**Goal of the exercise:** Exactly the lines from the beginning of the records to the line with "23550 | 2017-05-26 | 2017-05-26 |", both ends included, are to be given again, and pictures are to be left out.

**Data under study:**
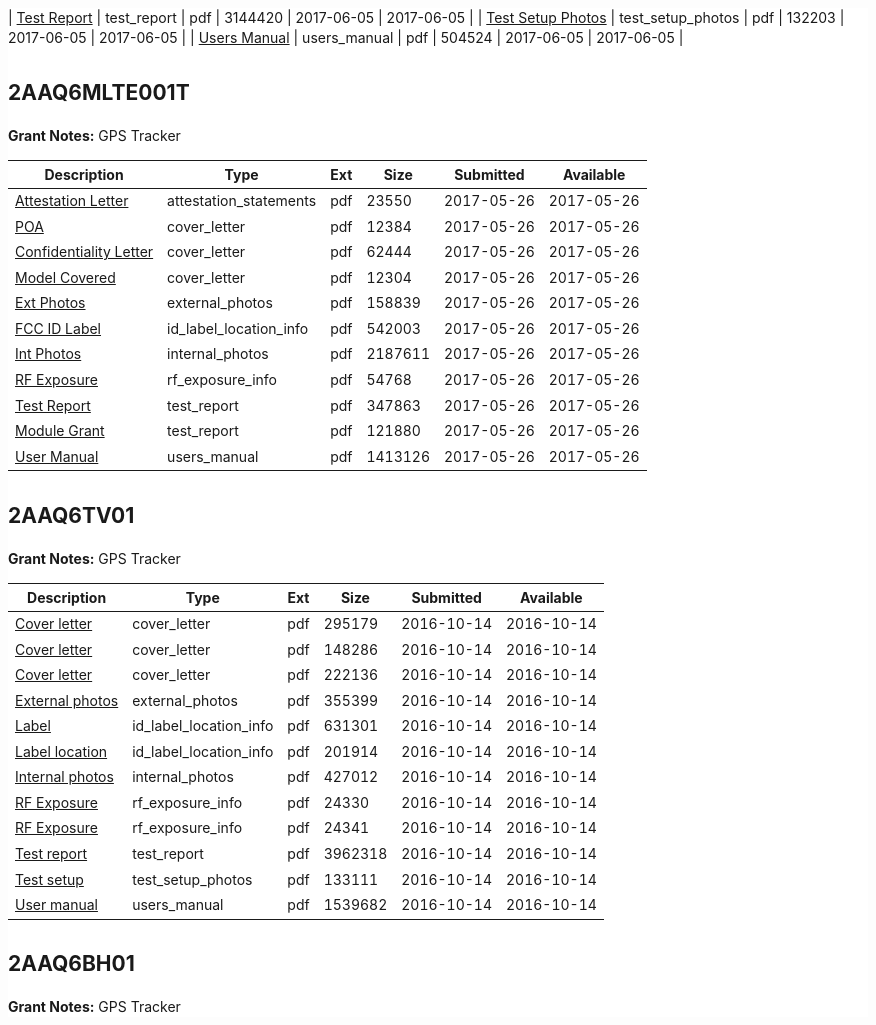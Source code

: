 | [Test Report](2AAQ6TV02/bbdb262335337007d7f54bd27e4e9ebc/3413206.pdf) | test_report | pdf | 3144420 | 2017-06-05 | 2017-06-05 |
| [Test Setup Photos](2AAQ6TV02/bbdb262335337007d7f54bd27e4e9ebc/3413207.pdf) | test_setup_photos | pdf | 132203 | 2017-06-05 | 2017-06-05 |
| [Users Manual](2AAQ6TV02/bbdb262335337007d7f54bd27e4e9ebc/3413222.pdf) | users_manual | pdf | 504524 | 2017-06-05 | 2017-06-05 |
## 2AAQ6MLTE001T
**Grant Notes:** GPS Tracker

| Description | Type | Ext | Size | Submitted | Available |
| ----------- | ---- | --- | ---- | --------- | --------- |
| [Attestation Letter](2AAQ6MLTE001T/2bfb69eebac38ad89f030169564ef2a8/3405731.pdf) | attestation_statements | pdf | 23550 | 2017-05-26 | 2017-05-26 |
| [POA](2AAQ6MLTE001T/2bfb69eebac38ad89f030169564ef2a8/3405728.pdf) | cover_letter | pdf | 12384 | 2017-05-26 | 2017-05-26 |
| [Confidentiality Letter](2AAQ6MLTE001T/2bfb69eebac38ad89f030169564ef2a8/3405729.pdf) | cover_letter | pdf | 62444 | 2017-05-26 | 2017-05-26 |
| [Model Covered](2AAQ6MLTE001T/2bfb69eebac38ad89f030169564ef2a8/3405730.pdf) | cover_letter | pdf | 12304 | 2017-05-26 | 2017-05-26 |
| [Ext Photos](2AAQ6MLTE001T/2bfb69eebac38ad89f030169564ef2a8/3405733.pdf) | external_photos | pdf | 158839 | 2017-05-26 | 2017-05-26 |
| [FCC ID Label](2AAQ6MLTE001T/2bfb69eebac38ad89f030169564ef2a8/3405734.pdf) | id_label_location_info | pdf | 542003 | 2017-05-26 | 2017-05-26 |
| [Int Photos](2AAQ6MLTE001T/2bfb69eebac38ad89f030169564ef2a8/3405735.pdf) | internal_photos | pdf | 2187611 | 2017-05-26 | 2017-05-26 |
| [RF Exposure](2AAQ6MLTE001T/2bfb69eebac38ad89f030169564ef2a8/3405739.pdf) | rf_exposure_info | pdf | 54768 | 2017-05-26 | 2017-05-26 |
| [Test Report](2AAQ6MLTE001T/2bfb69eebac38ad89f030169564ef2a8/3405741.pdf) | test_report | pdf | 347863 | 2017-05-26 | 2017-05-26 |
| [Module Grant](2AAQ6MLTE001T/2bfb69eebac38ad89f030169564ef2a8/3405743.pdf) | test_report | pdf | 121880 | 2017-05-26 | 2017-05-26 |
| [User Manual](2AAQ6MLTE001T/2bfb69eebac38ad89f030169564ef2a8/3405742.pdf) | users_manual | pdf | 1413126 | 2017-05-26 | 2017-05-26 |
## 2AAQ6TV01
**Grant Notes:** GPS Tracker

| Description | Type | Ext | Size | Submitted | Available |
| ----------- | ---- | --- | ---- | --------- | --------- |
| [Cover letter](2AAQ6TV01/89eaefa8c13ae120e9508800939fb449/3164156.pdf) | cover_letter | pdf | 295179 | 2016-10-14 | 2016-10-14 |
| [Cover letter](2AAQ6TV01/89eaefa8c13ae120e9508800939fb449/3164157.pdf) | cover_letter | pdf | 148286 | 2016-10-14 | 2016-10-14 |
| [Cover letter](2AAQ6TV01/89eaefa8c13ae120e9508800939fb449/3164158.pdf) | cover_letter | pdf | 222136 | 2016-10-14 | 2016-10-14 |
| [External photos](2AAQ6TV01/89eaefa8c13ae120e9508800939fb449/3164159.pdf) | external_photos | pdf | 355399 | 2016-10-14 | 2016-10-14 |
| [Label](2AAQ6TV01/89eaefa8c13ae120e9508800939fb449/3164160.pdf) | id_label_location_info | pdf | 631301 | 2016-10-14 | 2016-10-14 |
| [Label location](2AAQ6TV01/89eaefa8c13ae120e9508800939fb449/3164161.pdf) | id_label_location_info | pdf | 201914 | 2016-10-14 | 2016-10-14 |
| [Internal photos](2AAQ6TV01/89eaefa8c13ae120e9508800939fb449/3164162.pdf) | internal_photos | pdf | 427012 | 2016-10-14 | 2016-10-14 |
| [RF Exposure](2AAQ6TV01/89eaefa8c13ae120e9508800939fb449/3164165.pdf) | rf_exposure_info | pdf | 24330 | 2016-10-14 | 2016-10-14 |
| [RF Exposure](2AAQ6TV01/89eaefa8c13ae120e9508800939fb449/3164166.pdf) | rf_exposure_info | pdf | 24341 | 2016-10-14 | 2016-10-14 |
| [Test report](2AAQ6TV01/89eaefa8c13ae120e9508800939fb449/3164181.pdf) | test_report | pdf | 3962318 | 2016-10-14 | 2016-10-14 |
| [Test setup](2AAQ6TV01/89eaefa8c13ae120e9508800939fb449/3164182.pdf) | test_setup_photos | pdf | 133111 | 2016-10-14 | 2016-10-14 |
| [User manual](2AAQ6TV01/89eaefa8c13ae120e9508800939fb449/3164183.pdf) | users_manual | pdf | 1539682 | 2016-10-14 | 2016-10-14 |
## 2AAQ6BH01
**Grant Notes:** GPS Tracker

**Result of this task:**
Source code

: | [Test Report](2AAQ6TV02/bbdb262335337007d7f54bd27e4e9ebc/3413206.pdf) | test_report | pdf | 3144420 | 2017-06-05 | 2017-06-05 |
| [Test Setup Photos](2AAQ6TV02/bbdb262335337007d7f54bd27e4e9ebc/3413207.pdf) | test_setup_photos | pdf | 132203 | 2017-06-05 | 2017-06-05 |
| [Users Manual](2AAQ6TV02/bbdb262335337007d7f54bd27e4e9ebc/3413222.pdf) | users_manual | pdf | 504524 | 2017-06-05 | 2017-06-05 |
## 2AAQ6MLTE001T
**Grant Notes:** GPS Tracker

| Description | Type | Ext | Size | Submitted | Available |
| ----------- | ---- | --- | ---- | --------- | --------- |
| [Attestation Letter](2AAQ6MLTE001T/2bfb69eebac38ad89f030169564ef2a8/3405731.pdf) | attestation_statements | pdf | 23550 | 2017-05-26 | 2017-05-26 |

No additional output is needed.